• [EXERCISE AIM]
For every line in the data below, check for the word "ClusterManager", then state how many lines have it. Answer with the number only.

• [DATA RECORDS]
= = =

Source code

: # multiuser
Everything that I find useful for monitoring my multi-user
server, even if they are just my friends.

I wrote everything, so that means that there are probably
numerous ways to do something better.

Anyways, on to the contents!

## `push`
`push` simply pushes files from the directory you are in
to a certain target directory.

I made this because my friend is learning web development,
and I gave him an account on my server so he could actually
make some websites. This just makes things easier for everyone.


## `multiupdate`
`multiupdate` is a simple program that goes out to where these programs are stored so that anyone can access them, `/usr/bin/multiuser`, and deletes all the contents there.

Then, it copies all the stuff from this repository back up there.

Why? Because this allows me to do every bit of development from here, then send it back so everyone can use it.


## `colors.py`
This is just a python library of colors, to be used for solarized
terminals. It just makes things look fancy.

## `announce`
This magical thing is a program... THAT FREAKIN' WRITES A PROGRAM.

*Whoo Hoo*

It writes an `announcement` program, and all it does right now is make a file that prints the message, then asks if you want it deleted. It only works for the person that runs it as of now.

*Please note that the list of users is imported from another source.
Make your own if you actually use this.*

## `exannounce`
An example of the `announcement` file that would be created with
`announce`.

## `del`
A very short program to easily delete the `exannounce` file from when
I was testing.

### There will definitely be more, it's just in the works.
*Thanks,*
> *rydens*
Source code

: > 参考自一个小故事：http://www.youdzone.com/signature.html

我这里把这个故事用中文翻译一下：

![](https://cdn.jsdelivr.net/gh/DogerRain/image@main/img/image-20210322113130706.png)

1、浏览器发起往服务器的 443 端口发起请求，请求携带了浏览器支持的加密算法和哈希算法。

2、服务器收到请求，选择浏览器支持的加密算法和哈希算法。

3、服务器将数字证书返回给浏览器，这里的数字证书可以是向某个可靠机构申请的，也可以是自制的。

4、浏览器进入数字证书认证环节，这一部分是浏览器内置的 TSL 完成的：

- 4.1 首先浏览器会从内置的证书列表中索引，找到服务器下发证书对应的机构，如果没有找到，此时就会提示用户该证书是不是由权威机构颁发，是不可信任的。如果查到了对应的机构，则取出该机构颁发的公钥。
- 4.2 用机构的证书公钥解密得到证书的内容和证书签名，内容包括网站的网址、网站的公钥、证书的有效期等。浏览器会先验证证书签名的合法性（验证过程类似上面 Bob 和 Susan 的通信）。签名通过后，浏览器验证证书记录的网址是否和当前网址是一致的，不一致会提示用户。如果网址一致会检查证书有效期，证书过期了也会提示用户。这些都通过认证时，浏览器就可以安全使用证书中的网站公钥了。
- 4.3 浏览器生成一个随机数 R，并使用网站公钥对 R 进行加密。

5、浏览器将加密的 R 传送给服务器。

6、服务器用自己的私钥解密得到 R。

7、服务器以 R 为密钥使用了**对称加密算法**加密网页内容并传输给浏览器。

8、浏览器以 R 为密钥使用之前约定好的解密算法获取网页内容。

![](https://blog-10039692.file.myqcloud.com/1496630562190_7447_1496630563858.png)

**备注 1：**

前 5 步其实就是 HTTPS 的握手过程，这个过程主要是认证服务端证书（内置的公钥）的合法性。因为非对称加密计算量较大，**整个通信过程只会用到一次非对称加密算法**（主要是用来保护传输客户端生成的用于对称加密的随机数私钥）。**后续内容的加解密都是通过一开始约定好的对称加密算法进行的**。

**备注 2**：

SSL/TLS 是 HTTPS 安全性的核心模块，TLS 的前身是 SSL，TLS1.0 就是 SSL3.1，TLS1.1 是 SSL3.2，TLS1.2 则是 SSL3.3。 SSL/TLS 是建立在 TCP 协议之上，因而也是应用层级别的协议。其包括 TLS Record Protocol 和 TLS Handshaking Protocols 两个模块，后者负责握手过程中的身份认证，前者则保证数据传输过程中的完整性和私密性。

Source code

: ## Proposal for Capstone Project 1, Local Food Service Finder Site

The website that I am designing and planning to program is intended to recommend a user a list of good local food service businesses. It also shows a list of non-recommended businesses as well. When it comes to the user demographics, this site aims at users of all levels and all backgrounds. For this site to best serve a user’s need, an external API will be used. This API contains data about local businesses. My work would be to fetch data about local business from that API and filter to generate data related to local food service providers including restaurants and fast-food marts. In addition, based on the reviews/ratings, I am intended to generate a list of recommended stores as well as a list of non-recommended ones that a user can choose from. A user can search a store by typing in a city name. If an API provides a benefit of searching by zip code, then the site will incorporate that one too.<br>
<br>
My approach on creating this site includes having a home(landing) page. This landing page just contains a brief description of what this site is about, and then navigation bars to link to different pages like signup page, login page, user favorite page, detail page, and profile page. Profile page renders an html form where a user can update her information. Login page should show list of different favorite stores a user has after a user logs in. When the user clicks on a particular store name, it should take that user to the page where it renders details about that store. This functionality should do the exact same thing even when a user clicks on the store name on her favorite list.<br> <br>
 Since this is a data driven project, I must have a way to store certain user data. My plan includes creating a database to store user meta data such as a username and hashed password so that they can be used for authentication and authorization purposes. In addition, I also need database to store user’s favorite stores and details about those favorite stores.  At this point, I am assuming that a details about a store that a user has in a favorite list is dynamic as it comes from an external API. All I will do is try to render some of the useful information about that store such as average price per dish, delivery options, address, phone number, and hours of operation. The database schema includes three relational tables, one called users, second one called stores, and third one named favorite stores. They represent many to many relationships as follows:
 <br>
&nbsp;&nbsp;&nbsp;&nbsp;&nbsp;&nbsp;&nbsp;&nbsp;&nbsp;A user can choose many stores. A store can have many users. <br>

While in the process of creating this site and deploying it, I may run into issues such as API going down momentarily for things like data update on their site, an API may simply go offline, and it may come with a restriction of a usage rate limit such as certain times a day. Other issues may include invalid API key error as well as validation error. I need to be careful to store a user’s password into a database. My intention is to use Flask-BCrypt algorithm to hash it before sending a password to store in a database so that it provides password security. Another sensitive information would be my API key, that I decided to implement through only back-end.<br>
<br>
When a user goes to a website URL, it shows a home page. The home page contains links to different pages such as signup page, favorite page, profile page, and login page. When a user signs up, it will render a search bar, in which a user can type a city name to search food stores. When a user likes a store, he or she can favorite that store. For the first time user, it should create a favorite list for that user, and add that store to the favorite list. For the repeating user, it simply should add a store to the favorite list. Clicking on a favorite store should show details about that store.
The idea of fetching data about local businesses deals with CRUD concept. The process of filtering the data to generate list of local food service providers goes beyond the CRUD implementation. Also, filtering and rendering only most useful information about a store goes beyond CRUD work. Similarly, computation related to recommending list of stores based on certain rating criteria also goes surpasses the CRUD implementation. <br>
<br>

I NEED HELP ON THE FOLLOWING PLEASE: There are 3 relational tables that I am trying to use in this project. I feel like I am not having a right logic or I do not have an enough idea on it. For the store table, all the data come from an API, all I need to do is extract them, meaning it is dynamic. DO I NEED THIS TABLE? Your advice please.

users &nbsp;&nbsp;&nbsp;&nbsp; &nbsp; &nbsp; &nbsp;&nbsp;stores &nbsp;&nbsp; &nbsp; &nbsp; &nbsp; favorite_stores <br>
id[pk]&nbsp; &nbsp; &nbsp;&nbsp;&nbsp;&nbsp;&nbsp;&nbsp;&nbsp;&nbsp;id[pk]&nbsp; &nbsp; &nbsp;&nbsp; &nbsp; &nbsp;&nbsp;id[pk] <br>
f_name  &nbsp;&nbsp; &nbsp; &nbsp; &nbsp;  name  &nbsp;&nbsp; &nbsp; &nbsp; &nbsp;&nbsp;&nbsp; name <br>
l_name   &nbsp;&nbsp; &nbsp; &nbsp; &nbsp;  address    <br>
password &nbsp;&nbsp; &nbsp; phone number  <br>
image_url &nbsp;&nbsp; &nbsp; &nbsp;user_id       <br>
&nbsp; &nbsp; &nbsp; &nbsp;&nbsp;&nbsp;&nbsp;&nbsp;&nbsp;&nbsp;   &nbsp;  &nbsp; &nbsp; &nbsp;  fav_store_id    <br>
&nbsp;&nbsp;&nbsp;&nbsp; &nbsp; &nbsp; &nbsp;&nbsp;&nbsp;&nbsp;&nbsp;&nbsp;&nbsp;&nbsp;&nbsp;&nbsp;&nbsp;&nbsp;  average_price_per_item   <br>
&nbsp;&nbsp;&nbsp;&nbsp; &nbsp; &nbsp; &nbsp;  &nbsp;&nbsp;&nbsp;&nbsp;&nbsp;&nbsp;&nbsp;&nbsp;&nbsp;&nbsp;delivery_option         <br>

= = =

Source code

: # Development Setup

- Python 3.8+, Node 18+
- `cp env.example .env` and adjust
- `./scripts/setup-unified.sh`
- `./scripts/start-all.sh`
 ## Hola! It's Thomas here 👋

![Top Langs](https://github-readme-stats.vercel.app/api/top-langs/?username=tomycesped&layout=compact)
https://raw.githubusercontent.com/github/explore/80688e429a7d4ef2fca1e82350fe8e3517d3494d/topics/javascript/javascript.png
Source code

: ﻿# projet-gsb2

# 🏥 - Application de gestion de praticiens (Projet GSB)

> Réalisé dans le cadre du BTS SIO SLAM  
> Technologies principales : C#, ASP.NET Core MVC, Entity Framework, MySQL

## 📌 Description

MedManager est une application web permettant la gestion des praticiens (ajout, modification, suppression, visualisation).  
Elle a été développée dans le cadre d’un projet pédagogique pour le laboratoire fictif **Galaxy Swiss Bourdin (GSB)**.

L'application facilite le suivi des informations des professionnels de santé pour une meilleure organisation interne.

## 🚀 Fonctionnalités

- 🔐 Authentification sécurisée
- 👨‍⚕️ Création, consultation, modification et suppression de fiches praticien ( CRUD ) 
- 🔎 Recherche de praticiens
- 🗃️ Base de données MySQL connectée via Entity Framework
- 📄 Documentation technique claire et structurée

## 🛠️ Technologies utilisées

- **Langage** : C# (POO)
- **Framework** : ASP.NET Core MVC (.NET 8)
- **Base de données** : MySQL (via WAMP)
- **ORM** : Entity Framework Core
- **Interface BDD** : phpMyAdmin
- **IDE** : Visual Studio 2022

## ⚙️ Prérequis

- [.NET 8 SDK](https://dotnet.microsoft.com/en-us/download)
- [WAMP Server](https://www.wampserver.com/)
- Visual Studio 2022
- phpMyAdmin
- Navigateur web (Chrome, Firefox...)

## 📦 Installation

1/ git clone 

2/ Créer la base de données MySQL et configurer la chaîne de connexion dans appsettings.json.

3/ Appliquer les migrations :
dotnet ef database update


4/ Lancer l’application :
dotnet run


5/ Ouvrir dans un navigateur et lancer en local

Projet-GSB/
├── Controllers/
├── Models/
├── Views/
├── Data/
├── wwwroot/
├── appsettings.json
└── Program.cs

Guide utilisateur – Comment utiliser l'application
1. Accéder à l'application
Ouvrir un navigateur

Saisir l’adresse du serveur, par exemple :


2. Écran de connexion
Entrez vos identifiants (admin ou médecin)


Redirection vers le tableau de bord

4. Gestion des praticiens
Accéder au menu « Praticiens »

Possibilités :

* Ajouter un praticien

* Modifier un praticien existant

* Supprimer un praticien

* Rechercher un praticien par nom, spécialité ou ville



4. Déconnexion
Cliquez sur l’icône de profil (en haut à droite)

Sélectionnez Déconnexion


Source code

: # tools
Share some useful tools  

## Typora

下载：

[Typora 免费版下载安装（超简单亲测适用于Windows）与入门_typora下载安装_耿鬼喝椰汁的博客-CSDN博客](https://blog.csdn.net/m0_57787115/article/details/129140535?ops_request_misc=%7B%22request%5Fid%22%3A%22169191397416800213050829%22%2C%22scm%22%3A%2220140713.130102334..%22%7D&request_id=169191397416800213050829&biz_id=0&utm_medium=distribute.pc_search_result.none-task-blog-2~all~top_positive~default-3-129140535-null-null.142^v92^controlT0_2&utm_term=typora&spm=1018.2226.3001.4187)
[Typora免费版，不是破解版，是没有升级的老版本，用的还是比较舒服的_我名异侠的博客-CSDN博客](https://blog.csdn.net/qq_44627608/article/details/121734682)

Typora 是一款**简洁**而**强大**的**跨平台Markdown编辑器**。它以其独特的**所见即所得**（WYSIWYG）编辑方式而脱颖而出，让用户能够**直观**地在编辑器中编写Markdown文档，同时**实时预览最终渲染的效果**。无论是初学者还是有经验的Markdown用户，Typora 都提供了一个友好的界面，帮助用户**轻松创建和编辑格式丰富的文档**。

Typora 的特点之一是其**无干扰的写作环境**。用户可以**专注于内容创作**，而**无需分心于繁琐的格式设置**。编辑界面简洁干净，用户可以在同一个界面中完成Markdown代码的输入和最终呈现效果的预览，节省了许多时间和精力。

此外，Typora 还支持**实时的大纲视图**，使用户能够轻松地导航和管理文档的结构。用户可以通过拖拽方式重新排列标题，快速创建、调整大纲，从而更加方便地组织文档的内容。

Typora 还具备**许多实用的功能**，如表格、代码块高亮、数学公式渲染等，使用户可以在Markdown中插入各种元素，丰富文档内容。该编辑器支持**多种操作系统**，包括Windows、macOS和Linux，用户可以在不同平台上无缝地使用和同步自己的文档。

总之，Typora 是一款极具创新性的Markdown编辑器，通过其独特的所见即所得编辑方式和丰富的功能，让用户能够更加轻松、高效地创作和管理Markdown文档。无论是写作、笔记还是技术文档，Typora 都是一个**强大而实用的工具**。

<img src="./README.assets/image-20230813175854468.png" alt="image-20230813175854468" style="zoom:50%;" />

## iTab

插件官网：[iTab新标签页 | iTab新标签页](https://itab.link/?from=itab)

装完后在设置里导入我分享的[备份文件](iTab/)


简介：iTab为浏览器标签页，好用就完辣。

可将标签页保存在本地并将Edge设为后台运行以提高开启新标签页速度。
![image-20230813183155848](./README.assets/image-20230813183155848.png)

= = =

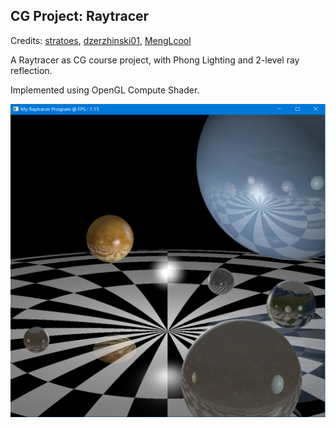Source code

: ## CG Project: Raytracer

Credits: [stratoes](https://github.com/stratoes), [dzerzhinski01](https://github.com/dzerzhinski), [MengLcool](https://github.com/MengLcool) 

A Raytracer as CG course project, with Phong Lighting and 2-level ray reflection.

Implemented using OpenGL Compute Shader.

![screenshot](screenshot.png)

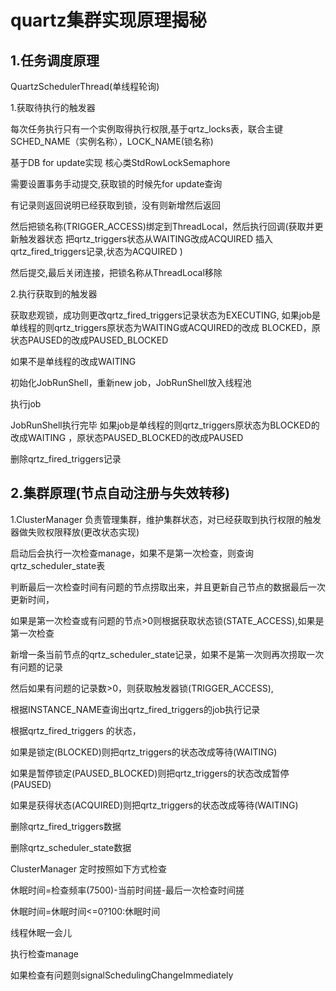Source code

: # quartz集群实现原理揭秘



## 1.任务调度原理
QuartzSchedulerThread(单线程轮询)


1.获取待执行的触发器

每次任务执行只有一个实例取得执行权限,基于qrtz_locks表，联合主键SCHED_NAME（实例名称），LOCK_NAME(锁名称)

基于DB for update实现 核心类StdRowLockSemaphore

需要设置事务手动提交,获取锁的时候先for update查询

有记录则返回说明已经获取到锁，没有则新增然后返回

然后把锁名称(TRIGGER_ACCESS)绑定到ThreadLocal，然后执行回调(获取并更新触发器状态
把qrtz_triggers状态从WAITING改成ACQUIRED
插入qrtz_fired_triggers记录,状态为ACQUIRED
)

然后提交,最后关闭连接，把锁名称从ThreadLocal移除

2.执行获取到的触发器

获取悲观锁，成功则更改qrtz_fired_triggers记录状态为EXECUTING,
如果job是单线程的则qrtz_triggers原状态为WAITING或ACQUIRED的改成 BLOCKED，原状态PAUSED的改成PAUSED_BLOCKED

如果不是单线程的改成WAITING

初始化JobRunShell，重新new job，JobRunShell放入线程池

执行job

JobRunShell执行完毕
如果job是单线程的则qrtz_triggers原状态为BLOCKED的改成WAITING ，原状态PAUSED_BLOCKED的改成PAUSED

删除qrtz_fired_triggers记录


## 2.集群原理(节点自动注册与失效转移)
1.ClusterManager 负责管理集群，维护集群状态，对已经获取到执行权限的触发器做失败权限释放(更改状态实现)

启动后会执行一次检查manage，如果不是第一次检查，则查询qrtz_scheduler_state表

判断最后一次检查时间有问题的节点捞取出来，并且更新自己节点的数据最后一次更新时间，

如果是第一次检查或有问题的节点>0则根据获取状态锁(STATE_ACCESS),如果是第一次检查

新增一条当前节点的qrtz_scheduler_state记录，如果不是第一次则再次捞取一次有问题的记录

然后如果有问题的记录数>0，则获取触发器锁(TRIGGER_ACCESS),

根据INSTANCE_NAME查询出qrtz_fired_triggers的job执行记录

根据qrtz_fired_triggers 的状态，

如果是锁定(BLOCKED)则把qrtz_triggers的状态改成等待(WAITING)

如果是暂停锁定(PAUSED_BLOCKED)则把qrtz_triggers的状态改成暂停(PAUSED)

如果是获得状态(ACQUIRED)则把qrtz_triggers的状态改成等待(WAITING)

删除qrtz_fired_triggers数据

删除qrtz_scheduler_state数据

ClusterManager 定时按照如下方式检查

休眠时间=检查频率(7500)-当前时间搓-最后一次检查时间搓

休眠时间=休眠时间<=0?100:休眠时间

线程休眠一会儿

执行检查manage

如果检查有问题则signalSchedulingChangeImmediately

= = =

• [WRITTEN ANSWER]
2